The “specific contract term to negotiate” output is a 2026 directive that frontier models actually obey. Most procurement loops produce a vendor recommendation but no concrete negotiation lever. Naming one specific term gives the buyer a concrete handle for the contract phase.
The [NEED] flags surface the questions still worth asking before signing. Without them, models fabricate scores in cells where they don’t have data; with them, the team knows exactly which reference calls to schedule.
Example output
| Criterion (Weight) | Vendor A | Vendor B | Vendor C |
|---|---|---|---|
| Time-to-value (20) | 4 | 3 | 5 |
| Integration with our stack (20) | 3 | 5 | 2 |
| Cost relative to budget (15) | 5 | 3 | 4 |
| Reference call quality (15) | 4 | ? | 4 |
| Roadmap alignment (10) | 4 | 5 | 3 |
| Vendor stability (10) | 5 | 4 | 3 |
| Implementation support (10) | 3 | 4 | 5 |
| Weighted total | 79 | 75 | 73 |
Recommendation: Vendor A — 79/100. Strongest reason: Integration risk is lower than B’s score suggests; A’s published API matches our existing stack with no custom work, which is worth more than B’s marginal lead in raw integration depth. Biggest risk to mitigate before signing: Implementation support is the weakest cell. Negotiate a named CSM and a 60-day onboarding success milestone into the contract. Contract term to negotiate: 90-day exit clause if onboarding success milestone is missed.
[NEED] gaps:
- Vendor B: schedule a reference call with a current customer of similar size; current data is from G2 only.

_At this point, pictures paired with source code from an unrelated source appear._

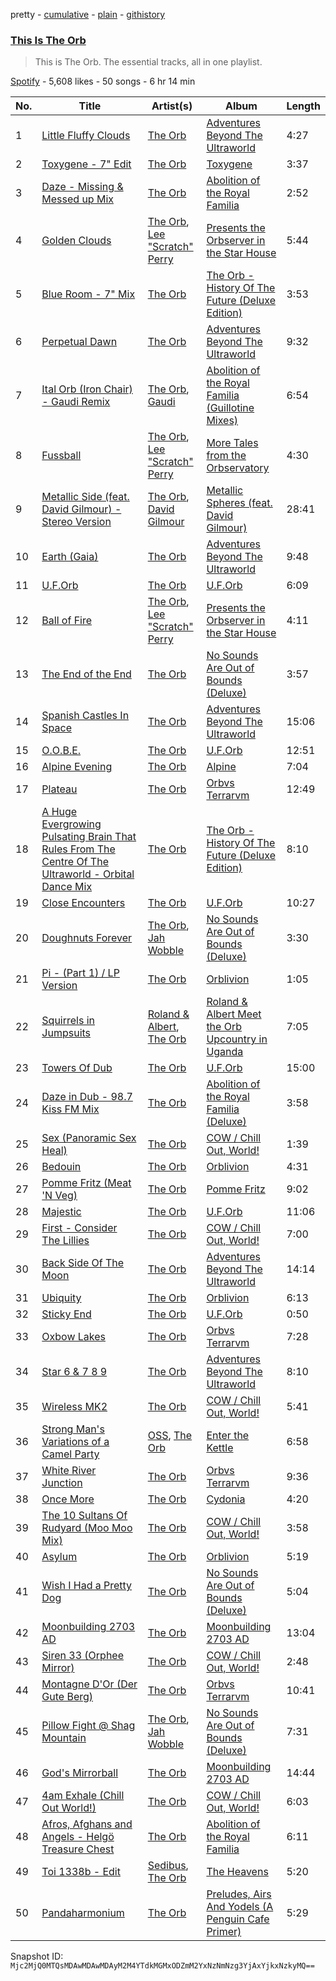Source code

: pretty - [cumulative](/playlists/cumulative/37i9dQZF1DZ06evO3mhuR7.md) - [plain](/playlists/plain/37i9dQZF1DZ06evO3mhuR7) - [githistory](https://github.githistory.xyz/mackorone/spotify-playlist-archive/blob/main/playlists/plain/37i9dQZF1DZ06evO3mhuR7)

### [This Is The Orb](https://open.spotify.com/playlist/37i9dQZF1DZ06evO3mhuR7)

> This is The Orb\. The essential tracks, all in one playlist.

[Spotify](https://open.spotify.com/user/spotify) - 5,608 likes - 50 songs - 6 hr 14 min

| No. | Title | Artist(s) | Album | Length |
|---|---|---|---|---|
| 1 | [Little Fluffy Clouds](https://open.spotify.com/track/7FVvHGA46aU7mkwx4iHMRE) | [The Orb](https://open.spotify.com/artist/5HAtRoEPUvGSA7ziTGB1cF) | [Adventures Beyond The Ultraworld](https://open.spotify.com/album/0ee1sAau9a2DXQkAyezdwk) | 4:27 |
| 2 | [Toxygene \- 7" Edit](https://open.spotify.com/track/2GPIAfzDdgLv1UKC6afaCn) | [The Orb](https://open.spotify.com/artist/5HAtRoEPUvGSA7ziTGB1cF) | [Toxygene](https://open.spotify.com/album/1bMEqz5MZsrevRk56AuoAD) | 3:37 |
| 3 | [Daze \- Missing & Messed up Mix](https://open.spotify.com/track/4Y45c3UrXw6tXuiJYHw9JQ) | [The Orb](https://open.spotify.com/artist/5HAtRoEPUvGSA7ziTGB1cF) | [Abolition of the Royal Familia](https://open.spotify.com/album/1euwyciwux1oVmj4r1Rf3X) | 2:52 |
| 4 | [Golden Clouds](https://open.spotify.com/track/1O79Bxc3uJCyIZCY3VZEMS) | [The Orb](https://open.spotify.com/artist/5HAtRoEPUvGSA7ziTGB1cF), [Lee "Scratch" Perry](https://open.spotify.com/artist/1TsG4AumsMt1Tcq2nHpov9) | [Presents the Orbserver in the Star House](https://open.spotify.com/album/6w2RmVdD0JqHDyeYOlzhIm) | 5:44 |
| 5 | [Blue Room \- 7" Mix](https://open.spotify.com/track/6yqPrme30dPVQqUSO8qSHA) | [The Orb](https://open.spotify.com/artist/5HAtRoEPUvGSA7ziTGB1cF) | [The Orb \- History Of The Future \(Deluxe Edition\)](https://open.spotify.com/album/7cUZK5ii1GJqR4rYoVflfi) | 3:53 |
| 6 | [Perpetual Dawn](https://open.spotify.com/track/34Oyuo4A14MRdn8auc0cix) | [The Orb](https://open.spotify.com/artist/5HAtRoEPUvGSA7ziTGB1cF) | [Adventures Beyond The Ultraworld](https://open.spotify.com/album/0ee1sAau9a2DXQkAyezdwk) | 9:32 |
| 7 | [Ital Orb \(Iron Chair\) \- Gaudi Remix](https://open.spotify.com/track/2x2b7BBPR6XjWd0pS84WWa) | [The Orb](https://open.spotify.com/artist/5HAtRoEPUvGSA7ziTGB1cF), [Gaudi](https://open.spotify.com/artist/4VPauFDuyMnoakRnCPmcgP) | [Abolition of the Royal Familia \(Guillotine Mixes\)](https://open.spotify.com/album/750aWEljQEs90DHcS7DDsc) | 6:54 |
| 8 | [Fussball](https://open.spotify.com/track/5cZ90X5hD4SEGFtaunUg45) | [The Orb](https://open.spotify.com/artist/5HAtRoEPUvGSA7ziTGB1cF), [Lee "Scratch" Perry](https://open.spotify.com/artist/1TsG4AumsMt1Tcq2nHpov9) | [More Tales from the Orbservatory](https://open.spotify.com/album/2NOoRjZZ03QCUZjZZkfRBS) | 4:30 |
| 9 | [Metallic Side \(feat\. David Gilmour\) \- Stereo Version](https://open.spotify.com/track/1ogszJGyiYSlrVGpHtoNMm) | [The Orb](https://open.spotify.com/artist/5HAtRoEPUvGSA7ziTGB1cF), [David Gilmour](https://open.spotify.com/artist/2FcC4sDMXme2ziI7tGKMK8) | [Metallic Spheres \(feat\. David Gilmour\)](https://open.spotify.com/album/6cefhJmt3jwGwcLIcsyEVq) | 28:41 |
| 10 | [Earth \(Gaia\)](https://open.spotify.com/track/120qQ1McNzHpwdB9fd7j4v) | [The Orb](https://open.spotify.com/artist/5HAtRoEPUvGSA7ziTGB1cF) | [Adventures Beyond The Ultraworld](https://open.spotify.com/album/0ee1sAau9a2DXQkAyezdwk) | 9:48 |
| 11 | [U.F.Orb](https://open.spotify.com/track/7M7UsilKcShcDMcuuU4ylD) | [The Orb](https://open.spotify.com/artist/5HAtRoEPUvGSA7ziTGB1cF) | [U.F.Orb](https://open.spotify.com/album/43IjwHiCTNByxDGZFpZ4Sb) | 6:09 |
| 12 | [Ball of Fire](https://open.spotify.com/track/41Dci0Gdz1RatEXwLEl8z9) | [The Orb](https://open.spotify.com/artist/5HAtRoEPUvGSA7ziTGB1cF), [Lee "Scratch" Perry](https://open.spotify.com/artist/1TsG4AumsMt1Tcq2nHpov9) | [Presents the Orbserver in the Star House](https://open.spotify.com/album/6w2RmVdD0JqHDyeYOlzhIm) | 4:11 |
| 13 | [The End of the End](https://open.spotify.com/track/6ZVoXytdIwXcMtLx9Pk2DF) | [The Orb](https://open.spotify.com/artist/5HAtRoEPUvGSA7ziTGB1cF) | [No Sounds Are Out of Bounds \(Deluxe\)](https://open.spotify.com/album/2vyUnf6hnPpsYC5Ja8T0QL) | 3:57 |
| 14 | [Spanish Castles In Space](https://open.spotify.com/track/7IHvMrVey9pw6dmhup02Qq) | [The Orb](https://open.spotify.com/artist/5HAtRoEPUvGSA7ziTGB1cF) | [Adventures Beyond The Ultraworld](https://open.spotify.com/album/0ee1sAau9a2DXQkAyezdwk) | 15:06 |
| 15 | [O.O.B.E.](https://open.spotify.com/track/2xM8Y57Uh7BuEyuyviaaB8) | [The Orb](https://open.spotify.com/artist/5HAtRoEPUvGSA7ziTGB1cF) | [U.F.Orb](https://open.spotify.com/album/43IjwHiCTNByxDGZFpZ4Sb) | 12:51 |
| 16 | [Alpine Evening](https://open.spotify.com/track/3oyl7c3ZpYHFXoHiXRN9HM) | [The Orb](https://open.spotify.com/artist/5HAtRoEPUvGSA7ziTGB1cF) | [Alpine](https://open.spotify.com/album/2aRIXuVdStO3RgqEco9JeF) | 7:04 |
| 17 | [Plateau](https://open.spotify.com/track/3B4lp8GZOzyvpNePkbL7ga) | [The Orb](https://open.spotify.com/artist/5HAtRoEPUvGSA7ziTGB1cF) | [Orbvs Terrarvm](https://open.spotify.com/album/2cLITANiTl4sj0lTBR8Afg) | 12:49 |
| 18 | [A Huge Evergrowing Pulsating Brain That Rules From The Centre Of The Ultraworld \- Orbital Dance Mix](https://open.spotify.com/track/7wJM5kWCSkSVIPumTn74Jh) | [The Orb](https://open.spotify.com/artist/5HAtRoEPUvGSA7ziTGB1cF) | [The Orb \- History Of The Future \(Deluxe Edition\)](https://open.spotify.com/album/7cUZK5ii1GJqR4rYoVflfi) | 8:10 |
| 19 | [Close Encounters](https://open.spotify.com/track/1aeZX0loVCwqh1x9k7SpVw) | [The Orb](https://open.spotify.com/artist/5HAtRoEPUvGSA7ziTGB1cF) | [U.F.Orb](https://open.spotify.com/album/43IjwHiCTNByxDGZFpZ4Sb) | 10:27 |
| 20 | [Doughnuts Forever](https://open.spotify.com/track/7hZ86JXDN4N2QO3XkhVEwR) | [The Orb](https://open.spotify.com/artist/5HAtRoEPUvGSA7ziTGB1cF), [Jah Wobble](https://open.spotify.com/artist/5jhqwsWfRaETrWPWI0Rc7u) | [No Sounds Are Out of Bounds \(Deluxe\)](https://open.spotify.com/album/2vyUnf6hnPpsYC5Ja8T0QL) | 3:30 |
| 21 | [Pi \- \(Part 1\) / LP Version](https://open.spotify.com/track/1hr9JC0qtmMwrYpN5oyZge) | [The Orb](https://open.spotify.com/artist/5HAtRoEPUvGSA7ziTGB1cF) | [Orblivion](https://open.spotify.com/album/7zt3eIX5HaSGMcpsClNKfn) | 1:05 |
| 22 | [Squirrels in Jumpsuits](https://open.spotify.com/track/5Z6KB3zOCuKRcy2scNdtDi) | [Roland & Albert](https://open.spotify.com/artist/4IxAOrsCpsess4wqaugx1K), [The Orb](https://open.spotify.com/artist/5HAtRoEPUvGSA7ziTGB1cF) | [Roland & Albert Meet the Orb Upcountry in Uganda](https://open.spotify.com/album/0ctPNiGuvi3lDPjikkaPRR) | 7:05 |
| 23 | [Towers Of Dub](https://open.spotify.com/track/3pNjlSAs2YVvx5dAY68ObX) | [The Orb](https://open.spotify.com/artist/5HAtRoEPUvGSA7ziTGB1cF) | [U.F.Orb](https://open.spotify.com/album/43IjwHiCTNByxDGZFpZ4Sb) | 15:00 |
| 24 | [Daze in Dub \- 98.7 Kiss FM Mix](https://open.spotify.com/track/4spMiOfyY2rCRvPI54dFbQ) | [The Orb](https://open.spotify.com/artist/5HAtRoEPUvGSA7ziTGB1cF) | [Abolition of the Royal Familia \(Deluxe\)](https://open.spotify.com/album/1hirUsZ5Y5jctsI5Esm4vA) | 3:58 |
| 25 | [Sex \(Panoramic Sex Heal\)](https://open.spotify.com/track/09NyXR4PBVY1kyHjWLqMmI) | [The Orb](https://open.spotify.com/artist/5HAtRoEPUvGSA7ziTGB1cF) | [COW / Chill Out, World!](https://open.spotify.com/album/0l5czlo6eYAxcpw95BtPVZ) | 1:39 |
| 26 | [Bedouin](https://open.spotify.com/track/0D657mUEeTbY2nmeNyU2Vq) | [The Orb](https://open.spotify.com/artist/5HAtRoEPUvGSA7ziTGB1cF) | [Orblivion](https://open.spotify.com/album/7zt3eIX5HaSGMcpsClNKfn) | 4:31 |
| 27 | [Pomme Fritz \(Meat 'N Veg\)](https://open.spotify.com/track/7mPwTpwSfEOswUzsT1xsyC) | [The Orb](https://open.spotify.com/artist/5HAtRoEPUvGSA7ziTGB1cF) | [Pomme Fritz](https://open.spotify.com/album/6dRtPQENkx83CiyWdAazE1) | 9:02 |
| 28 | [Majestic](https://open.spotify.com/track/2DbkEPpdeNhGQJaYfiSDWp) | [The Orb](https://open.spotify.com/artist/5HAtRoEPUvGSA7ziTGB1cF) | [U.F.Orb](https://open.spotify.com/album/43IjwHiCTNByxDGZFpZ4Sb) | 11:06 |
| 29 | [First \- Consider The Lillies](https://open.spotify.com/track/291MUOtJm8oBoohFCJGJyg) | [The Orb](https://open.spotify.com/artist/5HAtRoEPUvGSA7ziTGB1cF) | [COW / Chill Out, World!](https://open.spotify.com/album/0l5czlo6eYAxcpw95BtPVZ) | 7:00 |
| 30 | [Back Side Of The Moon](https://open.spotify.com/track/26txolfsixS8C767jpTREx) | [The Orb](https://open.spotify.com/artist/5HAtRoEPUvGSA7ziTGB1cF) | [Adventures Beyond The Ultraworld](https://open.spotify.com/album/0ee1sAau9a2DXQkAyezdwk) | 14:14 |
| 31 | [Ubiquity](https://open.spotify.com/track/2S4up10cmuusAjbyuzuoAQ) | [The Orb](https://open.spotify.com/artist/5HAtRoEPUvGSA7ziTGB1cF) | [Orblivion](https://open.spotify.com/album/7zt3eIX5HaSGMcpsClNKfn) | 6:13 |
| 32 | [Sticky End](https://open.spotify.com/track/5OSSD6jXQBMnvjMuGyp0UC) | [The Orb](https://open.spotify.com/artist/5HAtRoEPUvGSA7ziTGB1cF) | [U.F.Orb](https://open.spotify.com/album/43IjwHiCTNByxDGZFpZ4Sb) | 0:50 |
| 33 | [Oxbow Lakes](https://open.spotify.com/track/52OYr2YEsRNKPkfgNFP8w5) | [The Orb](https://open.spotify.com/artist/5HAtRoEPUvGSA7ziTGB1cF) | [Orbvs Terrarvm](https://open.spotify.com/album/2cLITANiTl4sj0lTBR8Afg) | 7:28 |
| 34 | [Star 6 & 7 8 9](https://open.spotify.com/track/2rptpw6hQQ8YewzB2hKOrj) | [The Orb](https://open.spotify.com/artist/5HAtRoEPUvGSA7ziTGB1cF) | [Adventures Beyond The Ultraworld](https://open.spotify.com/album/0ee1sAau9a2DXQkAyezdwk) | 8:10 |
| 35 | [Wireless MK2](https://open.spotify.com/track/7xF48L0fjSDWAlZxsY5Et6) | [The Orb](https://open.spotify.com/artist/5HAtRoEPUvGSA7ziTGB1cF) | [COW / Chill Out, World!](https://open.spotify.com/album/0l5czlo6eYAxcpw95BtPVZ) | 5:41 |
| 36 | [Strong Man's Variations of a Camel Party](https://open.spotify.com/track/5Yxq6XoSEM0nPb1991W7Sn) | [OSS](https://open.spotify.com/artist/4rDMVGigxANzIctI89hCeH), [The Orb](https://open.spotify.com/artist/5HAtRoEPUvGSA7ziTGB1cF) | [Enter the Kettle](https://open.spotify.com/album/6ijPm9fn5hVPo5II2IZOod) | 6:58 |
| 37 | [White River Junction](https://open.spotify.com/track/1Cy8r0ylCPuFiljj7V7hMQ) | [The Orb](https://open.spotify.com/artist/5HAtRoEPUvGSA7ziTGB1cF) | [Orbvs Terrarvm](https://open.spotify.com/album/2cLITANiTl4sj0lTBR8Afg) | 9:36 |
| 38 | [Once More](https://open.spotify.com/track/1kzhbwCEbpHPw74AZf9sqc) | [The Orb](https://open.spotify.com/artist/5HAtRoEPUvGSA7ziTGB1cF) | [Cydonia](https://open.spotify.com/album/104kapJ0A7RBMaNKzL4oD6) | 4:20 |
| 39 | [The 10 Sultans Of Rudyard \(Moo Moo Mix\)](https://open.spotify.com/track/1LAQpdO8e6MvPpN6lCK0zK) | [The Orb](https://open.spotify.com/artist/5HAtRoEPUvGSA7ziTGB1cF) | [COW / Chill Out, World!](https://open.spotify.com/album/0l5czlo6eYAxcpw95BtPVZ) | 3:58 |
| 40 | [Asylum](https://open.spotify.com/track/07QwYSsx6bKV5Ye5OgHUJJ) | [The Orb](https://open.spotify.com/artist/5HAtRoEPUvGSA7ziTGB1cF) | [Orblivion](https://open.spotify.com/album/7zt3eIX5HaSGMcpsClNKfn) | 5:19 |
| 41 | [Wish I Had a Pretty Dog](https://open.spotify.com/track/6Uum9KIYa73OLiFZDRUWPZ) | [The Orb](https://open.spotify.com/artist/5HAtRoEPUvGSA7ziTGB1cF) | [No Sounds Are Out of Bounds \(Deluxe\)](https://open.spotify.com/album/2vyUnf6hnPpsYC5Ja8T0QL) | 5:04 |
| 42 | [Moonbuilding 2703 AD](https://open.spotify.com/track/2Bzo7YPDd1s0n9VDVKxAOU) | [The Orb](https://open.spotify.com/artist/5HAtRoEPUvGSA7ziTGB1cF) | [Moonbuilding 2703 AD](https://open.spotify.com/album/1pSigtLUTHraLsmmc1PYAv) | 13:04 |
| 43 | [Siren 33 \(Orphee Mirror\)](https://open.spotify.com/track/4KM94c8EBLbggsN37T7gfp) | [The Orb](https://open.spotify.com/artist/5HAtRoEPUvGSA7ziTGB1cF) | [COW / Chill Out, World!](https://open.spotify.com/album/0l5czlo6eYAxcpw95BtPVZ) | 2:48 |
| 44 | [Montagne D'Or \(Der Gute Berg\)](https://open.spotify.com/track/5DRapdJgelwzIP7wWcXWj1) | [The Orb](https://open.spotify.com/artist/5HAtRoEPUvGSA7ziTGB1cF) | [Orbvs Terrarvm](https://open.spotify.com/album/2cLITANiTl4sj0lTBR8Afg) | 10:41 |
| 45 | [Pillow Fight @ Shag Mountain](https://open.spotify.com/track/76ZZNFBRTnnGH0Ye81SEnJ) | [The Orb](https://open.spotify.com/artist/5HAtRoEPUvGSA7ziTGB1cF), [Jah Wobble](https://open.spotify.com/artist/5jhqwsWfRaETrWPWI0Rc7u) | [No Sounds Are Out of Bounds \(Deluxe\)](https://open.spotify.com/album/2vyUnf6hnPpsYC5Ja8T0QL) | 7:31 |
| 46 | [God's Mirrorball](https://open.spotify.com/track/1AiexVTC5gIpLkIxhCX4sw) | [The Orb](https://open.spotify.com/artist/5HAtRoEPUvGSA7ziTGB1cF) | [Moonbuilding 2703 AD](https://open.spotify.com/album/1pSigtLUTHraLsmmc1PYAv) | 14:44 |
| 47 | [4am Exhale \(Chill Out World!\)](https://open.spotify.com/track/7rzfUCGJIRV4fQ68T07x9A) | [The Orb](https://open.spotify.com/artist/5HAtRoEPUvGSA7ziTGB1cF) | [COW / Chill Out, World!](https://open.spotify.com/album/0l5czlo6eYAxcpw95BtPVZ) | 6:03 |
| 48 | [Afros, Afghans and Angels \- Helgö Treasure Chest](https://open.spotify.com/track/2bHXdca9yg6TfWikQGAAJS) | [The Orb](https://open.spotify.com/artist/5HAtRoEPUvGSA7ziTGB1cF) | [Abolition of the Royal Familia](https://open.spotify.com/album/1euwyciwux1oVmj4r1Rf3X) | 6:11 |
| 49 | [Toi 1338b \- Edit](https://open.spotify.com/track/5Cyl770vOUPdfxSTBPOdJ8) | [Sedibus](https://open.spotify.com/artist/1lUshJ8UbLawZ3bH85qgA4), [The Orb](https://open.spotify.com/artist/5HAtRoEPUvGSA7ziTGB1cF) | [The Heavens](https://open.spotify.com/album/2bTeiXCBjfsKnGnezvw7DB) | 5:20 |
| 50 | [Pandaharmonium](https://open.spotify.com/track/13f4Hxbkwg6ZupCE46u76J) | [The Orb](https://open.spotify.com/artist/5HAtRoEPUvGSA7ziTGB1cF) | [Preludes, Airs And Yodels \(A Penguin Cafe Primer\)](https://open.spotify.com/album/3X09Qtfb6CNTLhV0JUrDWc) | 5:29 |

Snapshot ID: `Mjc2MjQ0MTQsMDAwMDAwMDAyM2M4YTdkMGMxODZmM2YxNzNmNzg3YjAxYjkxNzkyMQ==`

[VERIFY] flags: Vendor C’s published case study claiming “30-day implementation” — confirm with two named references.
Variations
- Build vs buy version: When one option is “build it ourselves,” add an internal-build column to the scorecard and apply the same scoring discipline.
- Replacement vendor mode: When you’re switching from an incumbent, add a column for the incumbent so the scorecard surfaces whether switching is genuinely better or just different.
- Bake-off mode: For RFPs where vendors have submitted written responses, paste the responses as inputs and ask the model to score against the rubric with citation back to specific RFP responses.